A Quote by Melanie Scrofano

As an actor, you tend to just look at the script till you get to your stuff. — © Melanie Scrofano
As an actor, you tend to just look at the script till you get to your stuff.
To perform on stage, you have to run through your paces till you are perfect. Despite the script and director, the actor makes or breaks the play.
The thing that I mostly get from my parents is 'trust your stuff.' That's what my dad always says. Trust your stuff. I tend to get very insecure and doubt myself, but then I think of that and I say to myself, 'OK, you can do this. You know your material, you know what you have to do, you just have to trust it and have fun.'
Most of your life as an actor in Hollywood, either an actress or an actor, you have to look - you have to work out, you have to look - you rarely get to play someone who's just human, who's real, who is overweight, even not grossly overweight, but who has aspects of just everyday life.
I never approach an actor till I have finished the script.
I think it's very rare, as an actor, that you get to a script, or an idea of a script, and you go, "Oh, I just have to do that!" It fell into place very quickly.
Every night, I will write until I'm done. Until my eyes are burning and tearing, and I can't see the computer screen anymore, till I finish the script, till I get to the point where I'm happy stopping, till I get everything off my plate, because I hate going to bed with a full plate. It makes me very neurotic.
It slightly depends on your perspective, sort of how you look at these things, but when I sit down to write a script, I'm not planning to write a script; I'm planning to make a film, and so I only see the script as being just a step there.
It's funny because, if you're not an actor, people always tend to say, 'How do you memorize all those lines? Is that really hard?' I'm always like, 'That's just a small part of it. I have to seek my craft and my emotions' - you know, all this gross, actor-y stuff.
You either learn your way towards writing your own script in life, or you unwittingly become an actor in someone else's script.
I love TV, don't get me wrong. But with film, you're just banging out this one product, and you're not waiting on another script. You have your script.

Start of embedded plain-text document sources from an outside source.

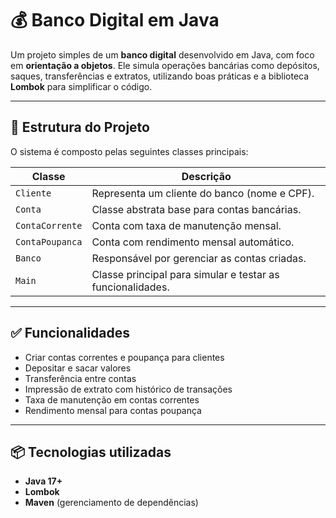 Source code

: # 💰 Banco Digital em Java

Um projeto simples de um **banco digital** desenvolvido em Java, com foco em **orientação a objetos**. Ele simula operações bancárias como depósitos, saques, transferências e extratos, utilizando boas práticas e a biblioteca **Lombok** para simplificar o código.

---

## 🧱 Estrutura do Projeto

O sistema é composto pelas seguintes classes principais:

| Classe            | Descrição                                                                 |
|-------------------|---------------------------------------------------------------------------|
| `Cliente`         | Representa um cliente do banco (nome e CPF).                              |
| `Conta`           | Classe abstrata base para contas bancárias.                              |
| `ContaCorrente`   | Conta com taxa de manutenção mensal.                                      |
| `ContaPoupanca`   | Conta com rendimento mensal automático.                                   |
| `Banco`           | Responsável por gerenciar as contas criadas.                             |
| `Main`            | Classe principal para simular e testar as funcionalidades.                |

---

## ✅ Funcionalidades

- Criar contas correntes e poupança para clientes
- Depositar e sacar valores
- Transferência entre contas
- Impressão de extrato com histórico de transações
- Taxa de manutenção em contas correntes
- Rendimento mensal para contas poupança

---

## 📦 Tecnologias utilizadas

- **Java 17+**
- **Lombok**
- **Maven** (gerenciamento de dependências)
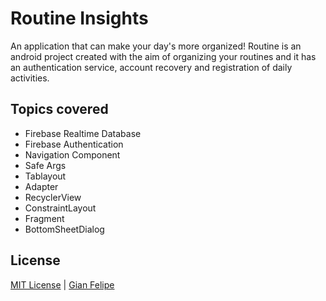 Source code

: # Routine Insights
An application that can make your day's more organized!
Routine is an android project created with the aim of organizing your routines and it has an authentication service, account recovery and registration of daily activities.

## Topics covered
 - Firebase Realtime Database
 - Firebase Authentication
 - Navigation Component
 - Safe Args
 - Tablayout
 - Adapter
 - RecyclerView
 - ConstraintLayout
 - Fragment
 - BottomSheetDialog
 
 ## License
[MIT License](./LICENSE) | [Gian Felipe](https://github.com/Gian-f)
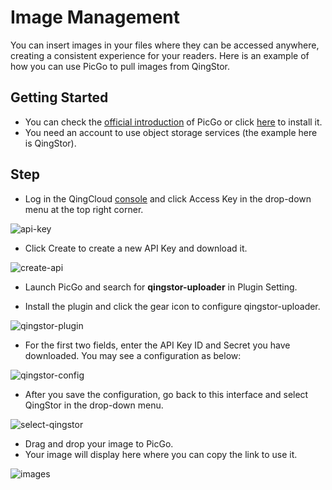 # Image Management

You can insert images in your files where they can be accessed anywhere, creating a consistent experience for your readers. Here is an example of how you can use PicGo to pull images from QingStor.

## Getting Started

- You can check the [official introduction](https://picgo.github.io/PicGo-Doc/en/) of PicGo or click [here](https://github.com/Molunerfinn/PicGo/releases) to install it.
- You need an account to use object storage services (the example here is QingStor).

## Step

- Log in the QingCloud [console](https://console.qingcloud.com/login) and click Access Key in the drop-down menu at the top right corner.

![api-key](https://ap3.qingstor.com/kubesphere-website/docs/access-key.png)

- Click Create to create a new API Key and download it.

![create-api](https://ap3.qingstor.com/kubesphere-website/docs/create-key.png)

- Launch PicGo and search for **qingstor-uploader** in Plugin Setting.

- Install the plugin and click the gear icon to configure qingstor-uploader.

![qingstor-plugin](https://ap3.qingstor.com/kubesphere-website/docs/configure-qingstor.png)

- For the first two fields, enter the API Key ID and Secret you have downloaded. You may see a configuration as below:

![qingstor-config](https://ap3.qingstor.com/kubesphere-website/docs/configure-api.png)

- After you save the configuration, go back to this interface and select QingStor in the drop-down menu.

![select-qingstor](https://ap3.qingstor.com/kubesphere-website/docs/select-qingstor.png)

- Drag and drop your image to PicGo.
- Your image will display here where you can copy the link to use it.

![images](https://ap3.qingstor.com/kubesphere-website/docs/images.png) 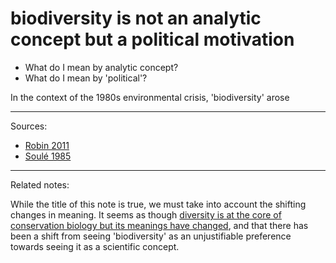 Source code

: # biodiversity is not an analytic concept but a political motivation

- What do I mean by analytic concept?
- What do I mean by 'political'?

In the context of the 1980s environmental crisis, 'biodiversity' arose 



---
Sources: 
- [Robin 2011](Robin%202011.md)
- [Soulé 1985](Soul%C3%A9%201985.md)

--- 
Related notes: 

While the title of this note is true, we must take into account the shifting changes in meaning. It seems as though [diversity is at the core of conservation biology but its meanings have changed](diversity%20is%20at%20the%20core%20of%20conservation%20biology%20but%20its%20meanings%20have%20changed.md), and that there has been a shift from seeing 'biodiversity' as an unjustifiable preference towards seeing it as a scientific concept.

It's great in that way. It's as close to theater as you can get.
It's not like I prepare anymore, or have to think about my son being dead to get emotional. If you're working with a good actor and you're reacting off of them and you have a good script, it just comes organically. It's just stored in your body. So that emotion will just be brought out of you, as opposed to trying to force it.
People might look at you as super-weird, but if that's your obsession, go for it. I do like a lot of mainstream stuff, and sometimes I also like different stuff. I tend to always root for the underdog.
I tend to have an odd split in my mind: I tend to look at it as a writer and when the writing thing is OK and I'm happy with it, then I put on my actor's hat.
But on the other hand, I think as an actor, you tend to want to look at the darker parts of your psyche.
I tend to look for a great script.
You begin looking at things and they look just fine, as normal as ever, but then you look for a while longer and your feelings get involved and they begin changing things for you and they go on and on till you only see your feelings, and that's why you see this mess.